* **Required work**: The entries below must be copied exactly as they are.

┄┄┄┄┄┄

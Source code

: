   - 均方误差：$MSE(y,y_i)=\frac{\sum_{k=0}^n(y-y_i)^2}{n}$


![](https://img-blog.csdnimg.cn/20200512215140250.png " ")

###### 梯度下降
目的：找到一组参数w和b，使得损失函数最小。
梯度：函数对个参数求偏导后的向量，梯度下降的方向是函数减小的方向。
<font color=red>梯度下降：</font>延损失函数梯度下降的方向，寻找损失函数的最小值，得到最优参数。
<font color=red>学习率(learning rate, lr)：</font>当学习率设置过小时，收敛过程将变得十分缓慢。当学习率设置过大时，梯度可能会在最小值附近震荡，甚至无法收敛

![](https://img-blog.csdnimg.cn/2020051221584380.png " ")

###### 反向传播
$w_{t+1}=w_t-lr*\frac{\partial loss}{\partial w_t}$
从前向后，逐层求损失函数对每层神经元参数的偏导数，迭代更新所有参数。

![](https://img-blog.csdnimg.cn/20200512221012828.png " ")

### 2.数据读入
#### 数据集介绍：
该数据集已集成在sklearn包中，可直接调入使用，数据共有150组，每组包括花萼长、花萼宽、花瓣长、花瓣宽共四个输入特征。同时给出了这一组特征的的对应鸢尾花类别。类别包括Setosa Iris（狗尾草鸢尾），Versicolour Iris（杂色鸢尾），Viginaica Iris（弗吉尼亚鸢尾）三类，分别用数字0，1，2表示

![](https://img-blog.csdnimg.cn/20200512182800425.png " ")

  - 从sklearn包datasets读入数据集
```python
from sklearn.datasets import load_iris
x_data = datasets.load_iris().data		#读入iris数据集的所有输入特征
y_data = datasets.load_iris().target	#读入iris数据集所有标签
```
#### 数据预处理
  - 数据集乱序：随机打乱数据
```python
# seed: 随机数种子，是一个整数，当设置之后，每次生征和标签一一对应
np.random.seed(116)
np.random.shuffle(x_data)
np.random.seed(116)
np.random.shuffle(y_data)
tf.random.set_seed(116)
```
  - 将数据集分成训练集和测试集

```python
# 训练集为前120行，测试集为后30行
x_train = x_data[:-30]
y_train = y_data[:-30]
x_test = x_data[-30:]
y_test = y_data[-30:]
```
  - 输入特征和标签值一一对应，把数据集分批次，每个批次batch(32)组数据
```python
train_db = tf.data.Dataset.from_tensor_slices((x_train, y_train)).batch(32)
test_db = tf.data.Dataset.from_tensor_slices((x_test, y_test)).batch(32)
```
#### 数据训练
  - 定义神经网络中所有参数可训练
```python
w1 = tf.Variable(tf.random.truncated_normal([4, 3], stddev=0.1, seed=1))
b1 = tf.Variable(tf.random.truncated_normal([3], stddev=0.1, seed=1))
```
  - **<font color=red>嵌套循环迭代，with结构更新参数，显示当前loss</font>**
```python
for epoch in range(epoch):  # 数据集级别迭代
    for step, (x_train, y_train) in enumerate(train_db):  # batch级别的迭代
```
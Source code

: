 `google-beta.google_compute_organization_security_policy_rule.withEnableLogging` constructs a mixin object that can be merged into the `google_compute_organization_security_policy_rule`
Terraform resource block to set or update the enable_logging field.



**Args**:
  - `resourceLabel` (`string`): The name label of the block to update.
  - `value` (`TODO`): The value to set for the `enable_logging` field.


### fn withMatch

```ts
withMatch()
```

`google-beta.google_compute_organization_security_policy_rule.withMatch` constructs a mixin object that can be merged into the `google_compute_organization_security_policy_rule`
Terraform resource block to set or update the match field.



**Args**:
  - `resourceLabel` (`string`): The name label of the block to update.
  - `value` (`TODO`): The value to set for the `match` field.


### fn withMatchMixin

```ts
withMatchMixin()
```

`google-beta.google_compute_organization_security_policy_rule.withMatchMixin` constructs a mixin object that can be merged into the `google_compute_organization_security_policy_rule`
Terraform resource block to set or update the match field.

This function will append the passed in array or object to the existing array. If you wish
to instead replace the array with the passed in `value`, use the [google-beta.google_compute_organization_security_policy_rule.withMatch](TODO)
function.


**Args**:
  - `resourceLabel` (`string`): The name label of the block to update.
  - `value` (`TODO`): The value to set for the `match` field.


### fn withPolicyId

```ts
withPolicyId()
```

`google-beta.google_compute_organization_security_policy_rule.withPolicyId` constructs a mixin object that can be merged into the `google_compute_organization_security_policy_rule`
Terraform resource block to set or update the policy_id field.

┄┄┄┄┄┄

* **Problem solution**:
Source code

:   - 均方误差：$MSE(y,y_i)=\frac{\sum_{k=0}^n(y-y_i)^2}{n}$


![](https://img-blog.csdnimg.cn/20200512215140250.png " ")

###### 梯度下降
目的：找到一组参数w和b，使得损失函数最小。
梯度：函数对个参数求偏导后的向量，梯度下降的方向是函数减小的方向。
<font color=red>梯度下降：</font>延损失函数梯度下降的方向，寻找损失函数的最小值，得到最优参数。
<font color=red>学习率(learning rate, lr)：</font>当学习率设置过小时，收敛过程将变得十分缓慢。当学习率设置过大时，梯度可能会在最小值附近震荡，甚至无法收敛

![](https://img-blog.csdnimg.cn/2020051221584380.png " ")

###### 反向传播
$w_{t+1}=w_t-lr*\frac{\partial loss}{\partial w_t}$
从前向后，逐层求损失函数对每层神经元参数的偏导数，迭代更新所有参数。

![](https://img-blog.csdnimg.cn/20200512221012828.png " ")

### 2.数据读入
#### 数据集介绍：
该数据集已集成在sklearn包中，可直接调入使用，数据共有150组，每组包括花萼长、花萼宽、花瓣长、花瓣宽共四个输入特征。同时给出了这一组特征的的对应鸢尾花类别。类别包括Setosa Iris（狗尾草鸢尾），Versicolour Iris（杂色鸢尾），Viginaica Iris（弗吉尼亚鸢尾）三类，分别用数字0，1，2表示

![](https://img-blog.csdnimg.cn/20200512182800425.png " ")

  - 从sklearn包datasets读入数据集
```python
from sklearn.datasets import load_iris
x_data = datasets.load_iris().data		#读入iris数据集的所有输入特征
y_data = datasets.load_iris().target	#读入iris数据集所有标签
```
#### 数据预处理
  - 数据集乱序：随机打乱数据
```python
# seed: 随机数种子，是一个整数，当设置之后，每次生征和标签一一对应
np.random.seed(116)
np.random.shuffle(x_data)
np.random.seed(116)
np.random.shuffle(y_data)
tf.random.set_seed(116)
```
  - 将数据集分成训练集和测试集

```python
# 训练集为前120行，测试集为后30行
x_train = x_data[:-30]
y_train = y_data[:-30]
x_test = x_data[-30:]
y_test = y_data[-30:]
```
  - 输入特征和标签值一一对应，把数据集分批次，每个批次batch(32)组数据
```python
train_db = tf.data.Dataset.from_tensor_slices((x_train, y_train)).batch(32)
test_db = tf.data.Dataset.from_tensor_slices((x_test, y_test)).batch(32)
```
#### 数据训练
  - 定义神经网络中所有参数可训练
```python
w1 = tf.Variable(tf.random.truncated_normal([4, 3], stddev=0.1, seed=1))
b1 = tf.Variable(tf.random.truncated_normal([3], stddev=0.1, seed=1))
```
  - **<font color=red>嵌套循环迭代，with结构更新参数，显示当前loss</font>**
```python
for epoch in range(epoch):  # 数据集级别迭代
    for step, (x_train, y_train) in enumerate(train_db):  # batch级别的迭代
```
Source code

: `google-beta.google_compute_organization_security_policy_rule.withEnableLogging` constructs a mixin object that can be merged into the `google_compute_organization_security_policy_rule`
Terraform resource block to set or update the enable_logging field.



**Args**:
  - `resourceLabel` (`string`): The name label of the block to update.
  - `value` (`TODO`): The value to set for the `enable_logging` field.


### fn withMatch

```ts
withMatch()
```

`google-beta.google_compute_organization_security_policy_rule.withMatch` constructs a mixin object that can be merged into the `google_compute_organization_security_policy_rule`
Terraform resource block to set or update the match field.



**Args**:
  - `resourceLabel` (`string`): The name label of the block to update.
  - `value` (`TODO`): The value to set for the `match` field.


### fn withMatchMixin

```ts
withMatchMixin()
```

`google-beta.google_compute_organization_security_policy_rule.withMatchMixin` constructs a mixin object that can be merged into the `google_compute_organization_security_policy_rule`
Terraform resource block to set or update the match field.

This function will append the passed in array or object to the existing array. If you wish
to instead replace the array with the passed in `value`, use the [google-beta.google_compute_organization_security_policy_rule.withMatch](TODO)
function.


**Args**:
  - `resourceLabel` (`string`): The name label of the block to update.
  - `value` (`TODO`): The value to set for the `match` field.


### fn withPolicyId

```ts
withPolicyId()
```

`google-beta.google_compute_organization_security_policy_rule.withPolicyId` constructs a mixin object that can be merged into the `google_compute_organization_security_policy_rule`
Terraform resource block to set or update the policy_id field.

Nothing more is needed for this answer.